[SustainableTompkins] Subject for debate
northsheep at juno.com
northsheep at juno.com
Sun Sep 10 10:21:30 PDT 2006
Hi All,
I suppose the graduate student workload has so far limited most traffic
on this list to announcements. So this more substantive posting is to
test that assumption. I will also post it to Sustainable Tompkins,
sustainabletompkins at lists.mutualaid.org where discussion of relevant
issues occurs more often.
One debate that is heating up is around the whole soil organic
matter/carbon sequestration/biofuels question. I have followed this
debate for a while because of my long interest in soil organic matter
accumulation on my farm. My take so far is that most of the debate lacks
holistic perspective - it fails to consider all the angles. Of the many
parts of this debate I would like to select one for discussion here: Is
char/pyrolisation (a la terra preta) and effective solution? For farming?

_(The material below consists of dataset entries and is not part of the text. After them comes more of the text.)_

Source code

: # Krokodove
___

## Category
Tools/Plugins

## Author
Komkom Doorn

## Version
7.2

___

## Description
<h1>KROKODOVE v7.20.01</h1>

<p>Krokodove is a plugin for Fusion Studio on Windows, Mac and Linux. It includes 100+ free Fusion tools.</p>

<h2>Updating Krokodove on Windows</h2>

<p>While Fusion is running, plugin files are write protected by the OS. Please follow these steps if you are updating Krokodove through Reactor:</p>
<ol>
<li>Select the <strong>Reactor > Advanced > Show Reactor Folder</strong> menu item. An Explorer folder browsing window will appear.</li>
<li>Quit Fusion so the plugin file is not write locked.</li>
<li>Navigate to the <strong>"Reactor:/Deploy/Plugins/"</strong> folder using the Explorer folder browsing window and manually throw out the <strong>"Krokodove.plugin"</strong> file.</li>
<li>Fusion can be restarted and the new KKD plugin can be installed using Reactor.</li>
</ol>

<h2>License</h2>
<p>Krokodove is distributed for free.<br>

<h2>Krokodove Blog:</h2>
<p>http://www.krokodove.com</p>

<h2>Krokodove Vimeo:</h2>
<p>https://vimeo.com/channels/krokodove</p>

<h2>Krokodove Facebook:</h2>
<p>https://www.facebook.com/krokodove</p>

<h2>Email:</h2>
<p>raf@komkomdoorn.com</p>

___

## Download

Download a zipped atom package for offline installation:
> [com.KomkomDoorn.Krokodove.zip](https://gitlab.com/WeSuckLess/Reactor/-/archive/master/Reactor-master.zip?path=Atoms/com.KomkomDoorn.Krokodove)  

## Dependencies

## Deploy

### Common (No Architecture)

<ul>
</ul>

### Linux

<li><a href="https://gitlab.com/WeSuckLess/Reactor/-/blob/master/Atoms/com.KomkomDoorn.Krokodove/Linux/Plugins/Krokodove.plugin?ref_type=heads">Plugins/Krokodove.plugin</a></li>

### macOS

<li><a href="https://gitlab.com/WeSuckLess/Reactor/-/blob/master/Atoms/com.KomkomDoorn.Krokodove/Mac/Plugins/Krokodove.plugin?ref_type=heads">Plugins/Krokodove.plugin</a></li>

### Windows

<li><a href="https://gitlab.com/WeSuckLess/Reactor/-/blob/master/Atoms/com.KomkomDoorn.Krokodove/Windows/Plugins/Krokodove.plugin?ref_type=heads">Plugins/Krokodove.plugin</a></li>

For climate stabilization? For energy production?
This is some relevance to the Cornell/Ithaca community because Cornell
scientists have weighed in on the question. Johannes Lehman has said:
"This is the only way to make a fuel that is actually carbon negative"
(http://www.nature.com/nature/journal/v442/n7103/full/442624a.html). John
Gaunt is said to be working on making the practice carbon-tradeable. The
idea is to convert farm and other wastes to fuel and in addition a
concentrated form of carbon that is put back into the soil.
My question is: Don't the farm-integrated biogas systems developed by
people like Thomas Preston
http://www.ias.unu.edu/proceedings/icibs/rodriguez/paper.htm and the
Institute for Science in Society http://www.i-sis.org.uk/DreamFarm2.php
produce the same results (fuel, fertility and carbon sequestration)
without the extra energy cost of pyrolizatiion? In other words, why char
organic matter before sequestration? And isn't it better for both soil
biology and aggregation to let soil organic matter additions decompose
through the various soil carbon pools? Pyrolisation seems like it
fast-tracks the process toward inert carbon. Its promoters claim that
carbon in this form is sequestered more permanently. But so is some of
the carbon added to soils from compost or biogasification residues. And
the char product of firms like Eprida
http://www.eprida.com/data/Energy_article.pdf that are piloting
production of the stuff contains only half the carbon of the original
organic waste input. Where did the rest go? Don't all carbon
decomposition processes release CO2?
Lastly, Preston and others have demonstrated that poor peasants can
afford biogas production systems. Can they afford pyrolization, or is
this just another capitalist trick whose goal is mainly sequestration of
profit to international capital? Or is it just another band-aid on our
main problem: a civilisation addicted to excessive energy consumption?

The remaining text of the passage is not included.